Since the diet is important, is the composition of cosmetics (shampoos, conditioners) important? What is harmful to the skin and hair?

It is an interdisciplinary question that should be addressed to a dermatologist, allergist, as well as a hairdresser or a trichologist. A dermatologist is primarily concerned with the vital structure of the hair that ensures the hair’s proper growth. From the point of view of a dermatologist and allergist, it is important that the preparations used are not aggressive, do not contain preservatives, dyes and fragrances that may cause irritation or allergic reactions.

Parabens are synthetic preservatives used in the cosmetics and pharmaceutical industries to extend the shelf-life of products. SLS and SLES are cheap synthetic detergents, used in industry for degreasing and washing e.g. devices, cars and rooms.

Hair dyes also hide an “allergic trap” – those that dye brown or black may contain a strong allergen p-phenylenediamine. I would like to add that an allergic reaction to this allergen does not occur immediately, but develops over time – eczema-like changes gradually develop on the hairy scalp, manifested in the form of itchy skin eruptions.

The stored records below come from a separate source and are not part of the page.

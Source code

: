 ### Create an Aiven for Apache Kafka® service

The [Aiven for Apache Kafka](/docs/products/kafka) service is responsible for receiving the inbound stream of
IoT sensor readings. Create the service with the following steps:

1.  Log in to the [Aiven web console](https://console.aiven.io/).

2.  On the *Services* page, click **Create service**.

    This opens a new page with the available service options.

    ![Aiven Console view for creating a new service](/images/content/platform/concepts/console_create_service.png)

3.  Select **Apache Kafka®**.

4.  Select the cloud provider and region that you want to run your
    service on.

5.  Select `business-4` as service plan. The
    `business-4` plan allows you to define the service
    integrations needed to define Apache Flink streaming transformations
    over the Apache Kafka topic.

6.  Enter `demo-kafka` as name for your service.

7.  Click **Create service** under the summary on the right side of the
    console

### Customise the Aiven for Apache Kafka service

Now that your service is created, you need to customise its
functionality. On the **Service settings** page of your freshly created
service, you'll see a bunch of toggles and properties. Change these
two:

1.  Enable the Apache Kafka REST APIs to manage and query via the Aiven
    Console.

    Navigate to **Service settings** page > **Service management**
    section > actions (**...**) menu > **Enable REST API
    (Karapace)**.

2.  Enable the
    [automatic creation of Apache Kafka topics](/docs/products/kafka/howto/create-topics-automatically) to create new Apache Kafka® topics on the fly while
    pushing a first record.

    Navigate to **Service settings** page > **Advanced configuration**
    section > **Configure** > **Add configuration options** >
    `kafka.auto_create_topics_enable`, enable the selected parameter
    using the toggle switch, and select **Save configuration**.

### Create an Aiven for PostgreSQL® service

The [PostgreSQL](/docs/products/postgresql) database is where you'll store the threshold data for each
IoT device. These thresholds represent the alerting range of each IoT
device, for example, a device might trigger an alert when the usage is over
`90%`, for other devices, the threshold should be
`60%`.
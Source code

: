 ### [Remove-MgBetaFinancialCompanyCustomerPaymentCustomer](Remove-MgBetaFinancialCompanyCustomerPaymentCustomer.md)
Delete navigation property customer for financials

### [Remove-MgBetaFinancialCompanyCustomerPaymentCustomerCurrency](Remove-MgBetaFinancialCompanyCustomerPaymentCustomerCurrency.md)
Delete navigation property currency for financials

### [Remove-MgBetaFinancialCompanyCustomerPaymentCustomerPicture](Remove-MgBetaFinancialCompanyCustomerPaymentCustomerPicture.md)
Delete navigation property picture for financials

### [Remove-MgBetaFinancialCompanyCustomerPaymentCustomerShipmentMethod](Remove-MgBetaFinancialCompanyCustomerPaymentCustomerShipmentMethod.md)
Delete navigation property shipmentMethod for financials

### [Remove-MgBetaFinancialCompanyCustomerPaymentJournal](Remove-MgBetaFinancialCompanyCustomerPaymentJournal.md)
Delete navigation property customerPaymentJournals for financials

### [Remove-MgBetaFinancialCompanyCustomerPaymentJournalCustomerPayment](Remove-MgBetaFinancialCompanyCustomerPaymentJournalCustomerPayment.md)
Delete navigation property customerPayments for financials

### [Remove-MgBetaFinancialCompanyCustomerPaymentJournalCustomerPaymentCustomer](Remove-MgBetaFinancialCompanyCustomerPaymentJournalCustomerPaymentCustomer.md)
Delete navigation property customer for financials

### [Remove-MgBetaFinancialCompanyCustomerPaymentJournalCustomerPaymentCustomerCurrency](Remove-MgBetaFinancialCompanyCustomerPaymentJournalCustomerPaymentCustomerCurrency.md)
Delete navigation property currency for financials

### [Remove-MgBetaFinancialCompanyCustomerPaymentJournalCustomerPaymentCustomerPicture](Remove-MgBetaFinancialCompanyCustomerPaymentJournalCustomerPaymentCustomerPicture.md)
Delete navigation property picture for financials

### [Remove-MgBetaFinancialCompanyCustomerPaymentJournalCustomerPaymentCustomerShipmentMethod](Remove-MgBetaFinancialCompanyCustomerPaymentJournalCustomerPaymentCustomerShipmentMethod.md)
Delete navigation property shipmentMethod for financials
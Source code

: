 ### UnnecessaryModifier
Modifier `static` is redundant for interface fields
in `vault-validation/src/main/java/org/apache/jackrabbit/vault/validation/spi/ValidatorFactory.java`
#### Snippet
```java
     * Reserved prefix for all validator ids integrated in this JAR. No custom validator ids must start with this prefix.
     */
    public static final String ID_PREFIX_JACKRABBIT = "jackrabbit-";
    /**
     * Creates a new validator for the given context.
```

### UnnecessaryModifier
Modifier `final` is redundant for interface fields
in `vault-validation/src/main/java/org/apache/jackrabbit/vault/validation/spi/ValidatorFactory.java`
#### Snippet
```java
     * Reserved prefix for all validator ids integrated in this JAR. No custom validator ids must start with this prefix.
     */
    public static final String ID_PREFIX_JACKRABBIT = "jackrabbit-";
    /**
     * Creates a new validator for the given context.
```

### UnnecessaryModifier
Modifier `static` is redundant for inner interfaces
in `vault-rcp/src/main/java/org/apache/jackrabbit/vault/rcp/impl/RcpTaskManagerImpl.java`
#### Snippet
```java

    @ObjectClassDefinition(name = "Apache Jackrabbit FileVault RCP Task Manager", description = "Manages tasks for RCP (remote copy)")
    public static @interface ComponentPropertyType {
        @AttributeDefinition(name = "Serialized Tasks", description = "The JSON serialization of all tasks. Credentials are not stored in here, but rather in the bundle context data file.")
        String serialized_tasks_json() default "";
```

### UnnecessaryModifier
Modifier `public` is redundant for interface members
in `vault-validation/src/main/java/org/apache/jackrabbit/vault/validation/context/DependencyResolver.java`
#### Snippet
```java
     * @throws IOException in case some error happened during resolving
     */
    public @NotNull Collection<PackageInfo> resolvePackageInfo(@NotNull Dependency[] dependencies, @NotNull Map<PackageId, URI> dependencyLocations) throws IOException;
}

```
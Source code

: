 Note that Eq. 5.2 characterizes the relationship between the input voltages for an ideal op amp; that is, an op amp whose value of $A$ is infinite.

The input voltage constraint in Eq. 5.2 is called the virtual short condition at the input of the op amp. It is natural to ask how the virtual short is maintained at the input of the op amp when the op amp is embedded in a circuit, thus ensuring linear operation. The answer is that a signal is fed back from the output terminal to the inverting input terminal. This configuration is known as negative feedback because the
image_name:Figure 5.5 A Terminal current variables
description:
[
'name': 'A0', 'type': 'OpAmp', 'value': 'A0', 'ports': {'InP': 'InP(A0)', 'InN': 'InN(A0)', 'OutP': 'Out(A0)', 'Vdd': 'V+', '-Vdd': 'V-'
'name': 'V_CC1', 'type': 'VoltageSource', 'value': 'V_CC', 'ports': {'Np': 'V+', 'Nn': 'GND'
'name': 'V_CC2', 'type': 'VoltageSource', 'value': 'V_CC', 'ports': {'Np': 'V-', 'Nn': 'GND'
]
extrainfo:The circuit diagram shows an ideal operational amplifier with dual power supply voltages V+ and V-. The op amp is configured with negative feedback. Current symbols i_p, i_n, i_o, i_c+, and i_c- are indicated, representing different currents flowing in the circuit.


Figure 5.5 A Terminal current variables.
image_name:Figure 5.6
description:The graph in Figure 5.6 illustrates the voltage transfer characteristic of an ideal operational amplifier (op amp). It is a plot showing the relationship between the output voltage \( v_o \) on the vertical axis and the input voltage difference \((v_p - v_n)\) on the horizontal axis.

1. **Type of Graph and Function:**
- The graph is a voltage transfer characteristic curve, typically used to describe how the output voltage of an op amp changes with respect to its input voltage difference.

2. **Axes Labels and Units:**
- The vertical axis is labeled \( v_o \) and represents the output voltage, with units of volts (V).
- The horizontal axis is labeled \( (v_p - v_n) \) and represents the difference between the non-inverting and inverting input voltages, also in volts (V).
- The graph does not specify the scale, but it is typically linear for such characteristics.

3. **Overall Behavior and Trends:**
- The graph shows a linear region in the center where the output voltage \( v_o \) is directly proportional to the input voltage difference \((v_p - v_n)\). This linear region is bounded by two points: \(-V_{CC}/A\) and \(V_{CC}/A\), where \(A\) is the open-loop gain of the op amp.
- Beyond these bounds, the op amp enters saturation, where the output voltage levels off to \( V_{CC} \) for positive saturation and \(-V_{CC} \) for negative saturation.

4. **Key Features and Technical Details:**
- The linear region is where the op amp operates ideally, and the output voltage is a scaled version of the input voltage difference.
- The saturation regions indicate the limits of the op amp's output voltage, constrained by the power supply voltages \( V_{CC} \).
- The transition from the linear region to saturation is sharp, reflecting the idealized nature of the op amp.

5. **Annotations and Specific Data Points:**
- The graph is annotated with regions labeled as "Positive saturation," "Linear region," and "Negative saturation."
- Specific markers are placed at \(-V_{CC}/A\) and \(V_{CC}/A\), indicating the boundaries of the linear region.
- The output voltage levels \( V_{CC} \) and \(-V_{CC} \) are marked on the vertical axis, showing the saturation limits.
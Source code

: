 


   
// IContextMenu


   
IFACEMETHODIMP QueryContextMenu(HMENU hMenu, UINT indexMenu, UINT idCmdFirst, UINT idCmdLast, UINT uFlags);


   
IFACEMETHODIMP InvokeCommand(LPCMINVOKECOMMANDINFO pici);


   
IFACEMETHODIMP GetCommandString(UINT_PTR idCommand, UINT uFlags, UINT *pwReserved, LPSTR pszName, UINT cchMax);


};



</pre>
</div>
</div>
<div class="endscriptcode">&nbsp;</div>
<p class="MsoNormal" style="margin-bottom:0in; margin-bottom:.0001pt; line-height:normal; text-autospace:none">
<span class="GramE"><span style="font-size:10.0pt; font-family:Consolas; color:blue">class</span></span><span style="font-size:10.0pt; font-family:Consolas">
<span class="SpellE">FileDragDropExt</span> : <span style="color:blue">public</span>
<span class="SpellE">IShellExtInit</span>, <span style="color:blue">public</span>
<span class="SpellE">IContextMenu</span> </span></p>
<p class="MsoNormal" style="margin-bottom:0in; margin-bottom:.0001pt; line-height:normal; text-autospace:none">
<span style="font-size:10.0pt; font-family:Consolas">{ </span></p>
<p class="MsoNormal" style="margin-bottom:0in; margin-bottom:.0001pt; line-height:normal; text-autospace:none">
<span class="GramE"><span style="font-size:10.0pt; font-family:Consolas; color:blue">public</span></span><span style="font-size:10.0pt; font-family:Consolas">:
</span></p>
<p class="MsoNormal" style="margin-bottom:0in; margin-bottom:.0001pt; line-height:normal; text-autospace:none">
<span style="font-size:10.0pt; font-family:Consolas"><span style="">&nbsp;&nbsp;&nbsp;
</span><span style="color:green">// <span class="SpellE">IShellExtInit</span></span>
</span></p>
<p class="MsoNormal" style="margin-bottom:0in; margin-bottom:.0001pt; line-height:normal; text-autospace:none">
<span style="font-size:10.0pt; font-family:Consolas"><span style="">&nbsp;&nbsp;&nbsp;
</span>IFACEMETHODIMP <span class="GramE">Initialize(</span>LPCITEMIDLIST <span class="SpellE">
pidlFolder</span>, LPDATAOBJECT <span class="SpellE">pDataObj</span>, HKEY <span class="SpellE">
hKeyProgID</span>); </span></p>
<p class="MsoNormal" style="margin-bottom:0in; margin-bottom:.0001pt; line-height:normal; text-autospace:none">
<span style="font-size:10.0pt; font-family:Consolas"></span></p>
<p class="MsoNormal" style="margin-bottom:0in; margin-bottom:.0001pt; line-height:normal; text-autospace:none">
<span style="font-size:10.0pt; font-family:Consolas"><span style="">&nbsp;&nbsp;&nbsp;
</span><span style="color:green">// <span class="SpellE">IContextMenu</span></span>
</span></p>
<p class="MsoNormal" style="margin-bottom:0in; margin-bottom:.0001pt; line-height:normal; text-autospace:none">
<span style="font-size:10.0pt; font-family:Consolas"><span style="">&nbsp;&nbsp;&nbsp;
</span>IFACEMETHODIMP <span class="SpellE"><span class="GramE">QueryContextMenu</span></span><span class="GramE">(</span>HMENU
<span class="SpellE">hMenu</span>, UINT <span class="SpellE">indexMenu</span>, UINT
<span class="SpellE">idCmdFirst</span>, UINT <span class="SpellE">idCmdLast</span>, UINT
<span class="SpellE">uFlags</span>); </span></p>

The offer of Medonet Market includes cosmetic products such as a set of hemp cosmetics for strengthening and hair loss or a set of Delpos dermocosmetics for hair loss.

How do hair bleaching preparations affect the scalp?

They dry them out and can irritate the scalp.

Eyelashes, eyebrows – these are also hair. What to do to make them beautiful or… be at all? I am asking because it happens that they disappear.

Thank you for this question. Eyebrow structure disorder is one of the criteria for the diagnosis of the disease, in some systemic and dermatological diseases, e.g. Hertoghe’s symptom (thinning or loss of 1/3 of the outer eyebrow) may signal atopic dermatitis or hypothyroidism. On the other hand, itching in the eyebrows and in the lash line may be a symptom of demodicosis caused by the Demodex folliculorum parasite. Alopecia areata can also involve the eyebrows (madarosis) and / or the eyelashes (milyphosis). I would also like to add that in frontal scarring alopecia (a disease that occurs most often in women in the perimenopausal period), where the hairline shifts backwards, the eyebrows are also thinned.

Is the hair thinner after falling out?

It’s a bit like a growing tree – it’s thin at first. However, in people who suffer from androgenetic alopecia, one of the criteria for diagnosis is the miniaturization of the hair follicles, which means that the hair grows thinner – this is not physiology anymore.

Gray hair bothers both women and men.

It is genetically determined. As we age, we lose melanocytes, the cells that produce melanin (a pigment that occurs in the skin and hair). But gray hair can also be caused by diseases such as the adrenal glands.